Your assignment – In the data below, find the line containing "## Define your hierarchy"; reproduce that line and all subsequent lines exactly, and nothing else.

Study material –
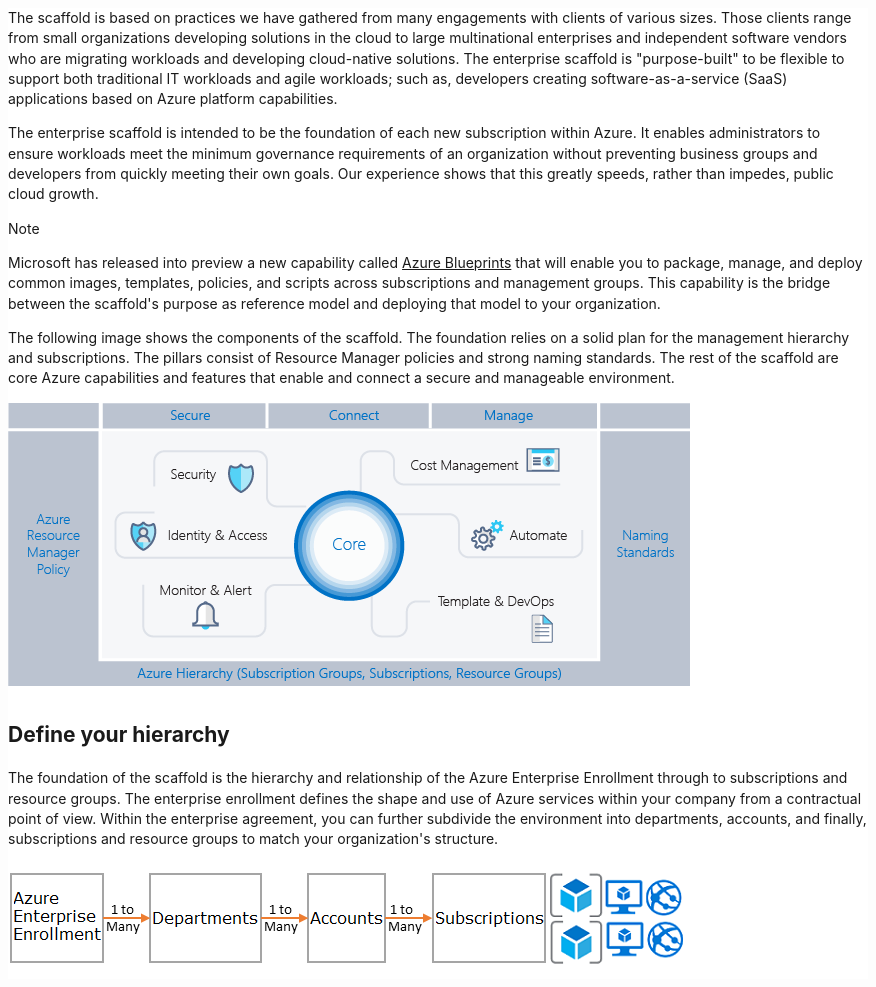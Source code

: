 The scaffold is based on practices we have gathered from many engagements with clients of various sizes. Those clients range from small organizations developing solutions in the cloud to large multinational enterprises and independent software vendors who are migrating workloads and developing cloud-native solutions. The enterprise scaffold is "purpose-built" to be flexible to support both traditional IT workloads and agile workloads; such as, developers creating software-as-a-service (SaaS) applications based on Azure platform capabilities.

The enterprise scaffold is intended to be the foundation of each new subscription within Azure. It enables administrators to ensure workloads meet the minimum governance requirements of an organization without preventing business groups and developers from quickly meeting their own goals. Our experience shows that this greatly speeds, rather than impedes, public cloud growth.

> [!NOTE]
> Microsoft has released into preview a new capability called [Azure Blueprints](/azure/governance/blueprints/overview) that will enable you to package, manage, and deploy common images, templates, policies, and scripts across subscriptions and management groups. This capability is the bridge between the scaffold's purpose as reference model and deploying that model to your organization.
>
The following image shows the components of the scaffold. The foundation relies on a solid plan for the management hierarchy and subscriptions. The pillars consist of Resource Manager policies and strong naming standards. The rest of the scaffold are core Azure capabilities and features that enable and connect a secure and manageable environment.

![enterprise scaffold](./_images/scaffoldv2.png)

## Define your hierarchy

The foundation of the scaffold is the hierarchy and relationship of the Azure Enterprise Enrollment through to subscriptions and resource groups. The enterprise enrollment defines the shape and use of Azure services within your company from a contractual point of view. Within the enterprise agreement, you can further subdivide the environment into departments, accounts, and finally, subscriptions and resource groups to match your organization's structure.

![hierarchy](./_images/agreement.png)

Exercise response –
## Define your hierarchy

The foundation of the scaffold is the hierarchy and relationship of the Azure Enterprise Enrollment through to subscriptions and resource groups. The enterprise enrollment defines the shape and use of Azure services within your company from a contractual point of view. Within the enterprise agreement, you can further subdivide the environment into departments, accounts, and finally, subscriptions and resource groups to match your organization's structure.

![hierarchy](./_images/agreement.png)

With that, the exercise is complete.